I’ve often wondered why we still have that reputation, which in some ways we don’t deserve. Some of it has to do with history, and the way we opened our doors to multitudes who came here to escape oppression. But most of it, I think, has to do with the fact of our democratic durability: We have survived, with all our tragic flaws, as a democracy for coming up on 250 years, years during which we have for the most part improved that democracy. No one else can say that.
Trumpism is actively trying to destroy these things. Trump and Stephen Miller want to close our doors to the multitudes, reversing what is arguably the central trait that has given our nation its rich flavor and character. And, of course, they have contempt for our democracy and in these past 12 months have set about to weaken and cripple it in any number of ways.
And now Trump says, as he told The New York Times last week, that the only bar on what he might decide to do on the world stage is “my own morality.” Against extremely heavy competition, that may be the single most chilling and terrifying thing he’s ever said. He clearly said it to troll us, and to troll the world. Because he knows that we know that he has no morality in any normal sense. He’s quite proud of the fact that he lacks a moral compass. So, when he is asked if there were any limits on his global powers, and he says, “Yeah, there is one thing. My own morality. My own mind. It’s the only thing that can stop me,” he is saying, and he knows that we know he is saying, that he will do what he wants when he wants.
Meanwhile, at home, he defended the execution of an American citizen, Renee Nicole Good, and then led the charge to defame her character, calling her a “professional agitator” before he knew anything about her.
The United States will never be Iran. We will never detain political prisoners on a mass scale or shoot protesters by the hundreds. I could be wrong. But I think we’ll never do these things because there are still enough people in positions of power who just wouldn’t order or sanction such things. Most federal judges wouldn’t let this happen on a mass scale the way it happens in a place like Iran, or in Syria under Assad.
However: If Trump could do it, he would. Remember in June 2020 how he wanted the military to shoot protesters “in the knees.” Then-Defense Secretary Mark Esper wouldn’t order his troops to do that. Today’s “War” Secretary? Well, Pete Hegseth was asked about this at his confirmation hearing, and he all but said that he would.

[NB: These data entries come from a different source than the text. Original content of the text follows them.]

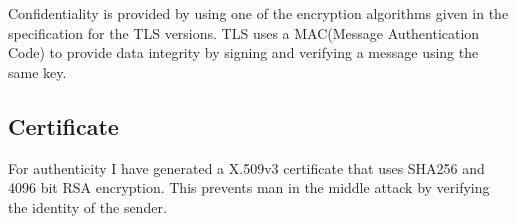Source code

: \documentclass{article}
\begin{document}
Confidentiality is provided by using one of the encryption algorithms given in the specification for the TLS versions.
TLS uses a MAC(Message Authentication Code) to provide data integrity by signing and verifying a message using the same key.

\subsection{Certificate}
For authenticity I have generated a X.509v3 certificate that uses SHA256 and 4096 bit RSA encryption.
This prevents man in the middle attack by verifying the identity of the sender.

  
\end{document}
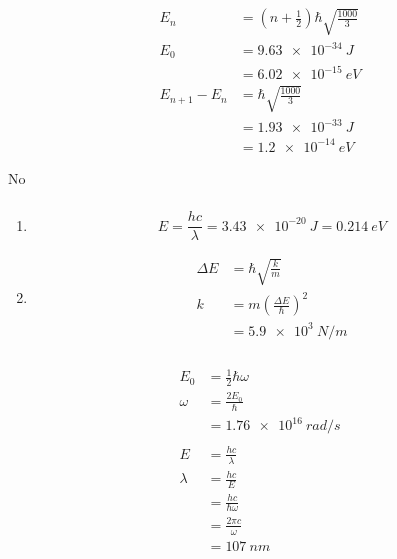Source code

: \documentclass{article}
\begin{document}
\setcounter{subsubsection}{32}
\subsubsection{}

\begin{align*}
  E_n             & = \left( n + \frac{1}{2} \right) \hbar \sqrt{\frac{1000}{3}} \\
  E_0             & = \qty{9.63e-34}{J}                                          \\
                  & = \qty{6.02e-15}{eV}                                         \\
  E_{n + 1} - E_n & = \hbar \sqrt{\frac{1000}{3}}                                \\
                  & = \qty{1.93e-33}{J}                                          \\
                  & = \qty{1.2e-14}{eV}
\end{align*}

No

\setcounter{subsubsection}{34}
\subsubsection{}

\begin{enumerate}
  \item \[E = \frac{h c}{\lambda} = \qty{3.43e-20}{J} = \qty{0.214}{eV}\]

  \item

        \begin{align*}
          \Delta E & = \hbar \sqrt{\frac{k}{m}}                  \\
          k        & = m \left( \frac{\Delta E}{\hbar} \right)^2 \\
                   & = \qty{5.9e3}{N/m}
        \end{align*}
\end{enumerate}

\setcounter{subsubsection}{36}
\subsubsection{}

\begin{align*}
  E_0     & = \frac{1}{2} \hbar \omega \\
  \omega  & = \frac{2 E_0}{\hbar}      \\
          & = \qty{1.76e16}{rad/s}     \\ \\
  E       & = \frac{h c}{\lambda}      \\
  \lambda & = \frac{h c}{E}            \\
          & = \frac{h c}{\hbar \omega} \\
          & = \frac{2 \pi c}{\omega}   \\
          & = \qty{107}{nm}
\end{align*}
\end{document}

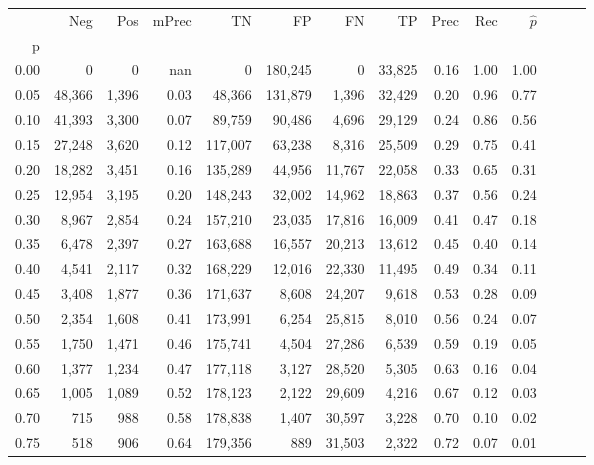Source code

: \begin{tabular}{rrrrrrrrrrrrrr}
\toprule
{} &     Neg &    Pos & mPrec &       TN &       FP &      FN &      TP &  Prec &   Rec & $\hat{p}$ \\
p    &         &        &       &          &          &         &         &       &       &           \\
\midrule
0.00 &       0 &      0 &   nan &        0 &  180,245 &       0 &  33,825 &  0.16 &  1.00 &      1.00 \\
0.05 &  48,366 &  1,396 &  0.03 &   48,366 &  131,879 &   1,396 &  32,429 &  0.20 &  0.96 &      0.77 \\
0.10 &  41,393 &  3,300 &  0.07 &   89,759 &   90,486 &   4,696 &  29,129 &  0.24 &  0.86 &      0.56 \\
0.15 &  27,248 &  3,620 &  0.12 &  117,007 &   63,238 &   8,316 &  25,509 &  0.29 &  0.75 &      0.41 \\
0.20 &  18,282 &  3,451 &  0.16 &  135,289 &   44,956 &  11,767 &  22,058 &  0.33 &  0.65 &      0.31 \\
0.25 &  12,954 &  3,195 &  0.20 &  148,243 &   32,002 &  14,962 &  18,863 &  0.37 &  0.56 &      0.24 \\
0.30 &   8,967 &  2,854 &  0.24 &  157,210 &   23,035 &  17,816 &  16,009 &  0.41 &  0.47 &      0.18 \\
0.35 &   6,478 &  2,397 &  0.27 &  163,688 &   16,557 &  20,213 &  13,612 &  0.45 &  0.40 &      0.14 \\
0.40 &   4,541 &  2,117 &  0.32 &  168,229 &   12,016 &  22,330 &  11,495 &  0.49 &  0.34 &      0.11 \\
0.45 &   3,408 &  1,877 &  0.36 &  171,637 &    8,608 &  24,207 &   9,618 &  0.53 &  0.28 &      0.09 \\
0.50 &   2,354 &  1,608 &  0.41 &  173,991 &    6,254 &  25,815 &   8,010 &  0.56 &  0.24 &      0.07 \\
0.55 &   1,750 &  1,471 &  0.46 &  175,741 &    4,504 &  27,286 &   6,539 &  0.59 &  0.19 &      0.05 \\
0.60 &   1,377 &  1,234 &  0.47 &  177,118 &    3,127 &  28,520 &   5,305 &  0.63 &  0.16 &      0.04 \\
0.65 &   1,005 &  1,089 &  0.52 &  178,123 &    2,122 &  29,609 &   4,216 &  0.67 &  0.12 &      0.03 \\
0.70 &     715 &    988 &  0.58 &  178,838 &    1,407 &  30,597 &   3,228 &  0.70 &  0.10 &      0.02 \\
0.75 &     518 &    906 &  0.64 &  179,356 &      889 &  31,503 &   2,322 &  0.72 &  0.07 &      0.01 \\

\end{tabular}
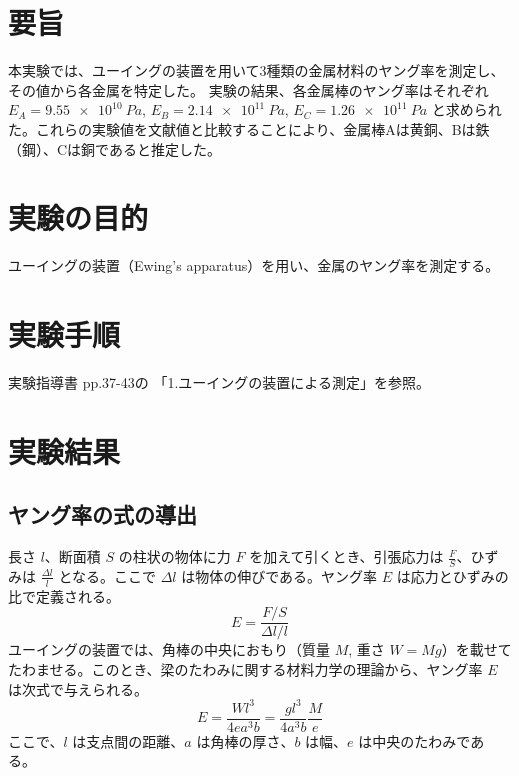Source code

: \documentclass[a4paper,11pt,dvipdfmx]{jsarticle}
\begin{document}
\section{要旨}
本実験では、ユーイングの装置を用いて3種類の金属材料のヤング率を測定し、その値から各金属を特定した。
実験の結果、各金属棒のヤング率はそれぞれ $E_A = \SI{9.55e10}{Pa}$, $E_B = \SI{2.14e11}{Pa}$, $E_C = \SI{1.26e11}{Pa}$ と求められた。これらの実験値を文献値と比較することにより、金属棒Aは黄銅、Bは鉄（鋼）、Cは銅であると推定した。

\section{実験の目的}
ユーイングの装置（Ewing's apparatus）を用い、金属のヤング率を測定する。

\section{実験手順}
実験指導書 pp.37-43の 「1.ユーイングの装置による測定」を参照。

\section{実験結果}
\subsection{ヤング率の式の導出}
長さ $l$、断面積 $S$ の柱状の物体に力 $F$ を加えて引くとき、引張応力は $\frac{F}{S}$、ひずみは $\frac{\Delta l}{l}$ となる。ここで $\Delta l$ は物体の伸びである。ヤング率 $E$ は応力とひずみの比で定義される。
\begin{equation}
    E = \frac{F/S}{\Delta l / l} \label{eq:young_def}
\end{equation}
ユーイングの装置では、角棒の中央におもり（質量 $M$, 重さ $W=Mg$）を載せてたわませる。このとき、梁のたわみに関する材料力学の理論から、ヤング率 $E$ は次式で与えられる。
\begin{equation}
    E = \frac{W l^3}{4e a^3 b} = \frac{g l^3}{4 a^3 b} \frac{M}{e} \label{eq:young_modulus}
\end{equation}
ここで、$l$ は支点間の距離、$a$ は角棒の厚さ、$b$ は幅、$e$ は中央のたわみである。
\end{document}
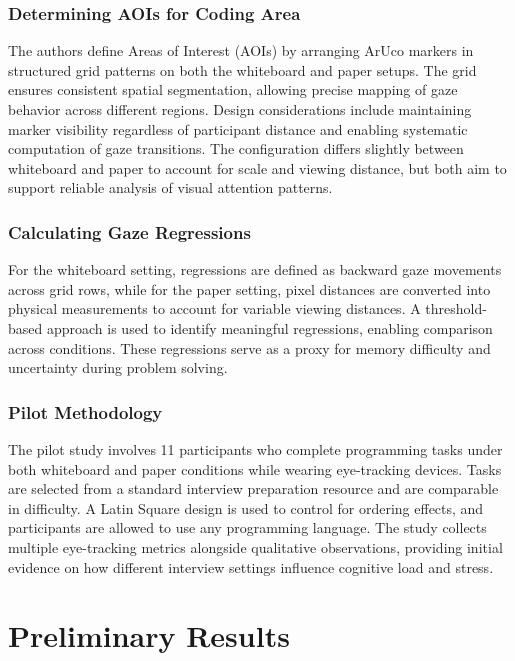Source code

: \subsubsection{Determining AOIs for Coding Area}
The authors define Areas of Interest (AOIs) by arranging ArUco markers in structured grid patterns on both the whiteboard and paper setups. The grid ensures consistent spatial segmentation, allowing precise mapping of gaze behavior across different regions. Design considerations include maintaining marker visibility regardless of participant distance and enabling systematic computation of gaze transitions. The configuration differs slightly between whiteboard and paper to account for scale and viewing distance, but both aim to support reliable analysis of visual attention patterns.

\subsubsection{Calculating Gaze Regressions}
For the whiteboard setting, regressions are defined as backward gaze movements across grid rows, while for the paper setting, pixel distances are converted into physical measurements to account for variable viewing distances. A threshold-based approach is used to identify meaningful regressions, enabling comparison across conditions. These regressions serve as a proxy for memory difficulty and uncertainty during problem solving.

\subsubsection{Pilot Methodology}
The pilot study involves 11 participants who complete programming tasks under both whiteboard and paper conditions while wearing eye-tracking devices. Tasks are selected from a standard interview preparation resource and are comparable in difficulty. A Latin Square design is used to control for ordering effects, and participants are allowed to use any programming language. The study collects multiple eye-tracking metrics alongside qualitative observations, providing initial evidence on how different interview settings influence cognitive load and stress.

\section{Preliminary Results}
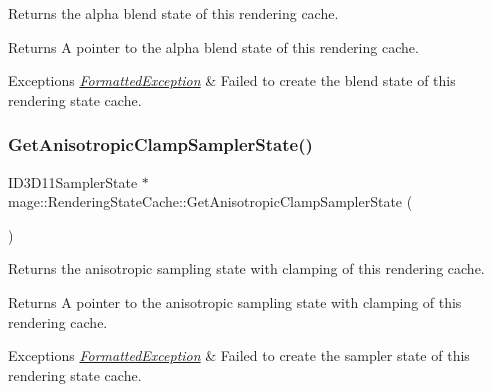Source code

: Returns the alpha blend state of this rendering cache.

\begin{DoxyReturn}{Returns}
A pointer to the alpha blend state of this rendering cache. 
\end{DoxyReturn}

\begin{DoxyExceptions}{Exceptions}
{\em \hyperlink{structmage_1_1_formatted_exception}{Formatted\+Exception}} & Failed to create the blend state of this rendering state cache. \\
\hline
\end{DoxyExceptions}
\hypertarget{structmage_1_1_rendering_state_cache_ad4b0894beba4725e53a5a7ca3b9085cb}{}\label{structmage_1_1_rendering_state_cache_ad4b0894beba4725e53a5a7ca3b9085cb} 
\subsubsection{\texorpdfstring{Get\+Anisotropic\+Clamp\+Sampler\+State()}{GetAnisotropicClampSamplerState()}}
{\footnotesize\ttfamily I\+D3\+D11\+Sampler\+State $\ast$ mage\+::\+Rendering\+State\+Cache\+::\+Get\+Anisotropic\+Clamp\+Sampler\+State (\begin{DoxyParamCaption}{ }\end{DoxyParamCaption})}

Returns the anisotropic sampling state with clamping of this rendering cache.

\begin{DoxyReturn}{Returns}
A pointer to the anisotropic sampling state with clamping of this rendering cache. 
\end{DoxyReturn}

\begin{DoxyExceptions}{Exceptions}
{\em \hyperlink{structmage_1_1_formatted_exception}{Formatted\+Exception}} & Failed to create the sampler state of this rendering state cache. \\
\hline
\end{DoxyExceptions}
\hypertarget{structmage_1_1_rendering_state_cache_a183a1b919105bd1758cc6fb6cdeab018}{}\label{structmage_1_1_rendering_state_cache_a183a1b919105bd1758cc6fb6cdeab018} 
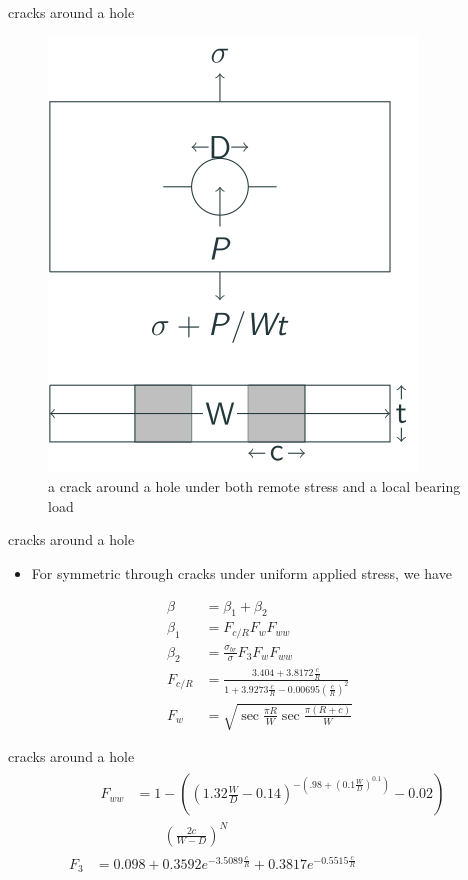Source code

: \documentclass[
  letterpaper,
  ignorenonframetext,
  aspectratio=43,
  handout,
  12pt]{beamer}
\providecommand{\tightlist}{%
  \setlength{\itemsep}{0pt}\setlength{\parskip}{0pt}}
\providecommand{\tightlist}{%
\setlength{\itemsep}{0pt}\setlength{\parskip}{0pt}}
\let\Oldincludegraphics\includegraphics
\renewcommand{\includegraphics}[2][]{\Oldincludegraphics[width=\textwidth,height=0.7\textheight,keepaspectratio]{#2}}
\begin{document}
\begin{frame}{cracks around a hole}
\protect\hypertarget{cracks-around-a-hole}{}
\begin{figure}
\centering
\includegraphics{../images/bearing-through.svg}
\caption{a crack around a hole under both remote stress and a local
bearing load}
\end{figure}
\end{frame}

\begin{frame}{cracks around a hole}
\protect\hypertarget{cracks-around-a-hole-1}{}
\begin{itemize}
\tightlist
\item
  For symmetric through cracks under uniform applied stress, we have
\end{itemize}

\[\begin{aligned}
    \beta &= \beta_1 + \beta_2\\
    \beta_1 &= F_{c/R}F_wF_{ww}\\
    \beta_2 &= \frac{\sigma_{br}}{\sigma} F_3 F_w F_{ww}\\
    F_{c/R} &= \frac{3.404 + 3.8172 \frac{c}{R}}{1 + 3.9273\frac{c}{R} - 0.00695 \left(\frac{c}{R}\right)^2 }\\
    F_w &= \sqrt{\sec \frac{\pi R}{W} \sec \frac{\pi (R+c)}{W}}
\end{aligned}\]
\end{frame}

\begin{frame}{cracks around a hole}
\protect\hypertarget{cracks-around-a-hole-2}{}
\[\begin{aligned}
    &\begin{aligned}
    F_{ww} &= 1- \left(\left(1.32 \frac{W}{D} - 0.14\right)^{-(.98+\left(0.1\frac{W}{D}\right)^{0.1})}-0.02\right)\\
    &\qquad \left(\frac{2c}{W-D}\right)^N
    \end{aligned}\\
    F_3 &= 0.098 + 0.3592 e^{-3.5089\frac{c}{R}} + 0.3817 e^{-0.5515 \frac{c}{R}}
\end{aligned}\]
\end{frame}
\end{document}
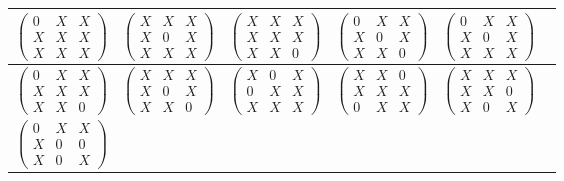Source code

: \documentclass[nofootinbib,showpacs]{revtex4}
\begin{document}
\begin{table}
\begin{center}
\begin{tabular}{|l|l|l|l|l|l|}
\hline
$\left(\begin{array}{ccc}0&X&X\\X&X&X\\X&X&X\end{array}\right)$&
$\left(\begin{array}{ccc}X&X&X\\X&0&X\\X&X&X\end{array}\right)$&
$\left(\begin{array}{ccc}X&X&X\\X&X&X\\X&X&0\end{array}\right)$&
$\left(\begin{array}{ccc}0&X&X\\X&0&X\\X&X&0\end{array}\right)$&
$\left(\begin{array}{ccc}0&X&X\\X&0&X\\X&X&X\end{array}\right)$
\\
\hline
$\left(\begin{array}{ccc}0&X&X\\X&X&X\\X&X&0\end{array}\right)$&
$\left(\begin{array}{ccc}X&X&X\\X&0&X\\X&X&0\end{array}\right)$&
$\left(\begin{array}{ccc}X&0&X\\0&X&X\\X&X&X\end{array}\right)$&
$\left(\begin{array}{ccc}X&X&0\\X&X&X\\0&X&X\end{array}\right)$&
$\left(\begin{array}{ccc}X&X&X\\X&X&0\\X&0&X\end{array}\right)$
\\
\hline
$\left(\begin{array}{ccc}0&X&X\\X&0&0\\X&0&X\end{array}\right)$&

\end{tabular}
\end{center}
\end{table}
\end{document}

Trump’s “own morality” standard is one that should have us quaking. As I wrote last Friday, with ICE hiring gun and violence enthusiasts by the thousands, there will be more Renee Goods. And now, state and local Democrats, and even city police commissioners, are talk about taking tougher stands against these ICE raids by masked agents who are recruited to “defend your culture.”
Good for them. But Trump and Miller will use this to force more confrontations. As tensions rise, what will Trump’s “own morality” bar him from doing? Would he—and I ask this in all seriousness, alas—bomb an American city? I’m not talking Curtis LeMay and Tokyo here. Just a few bombs. To “send a message.” It’s entirely plausible. In fact, I’m not sure whether he’ll bomb Tehran or Minneapolis first.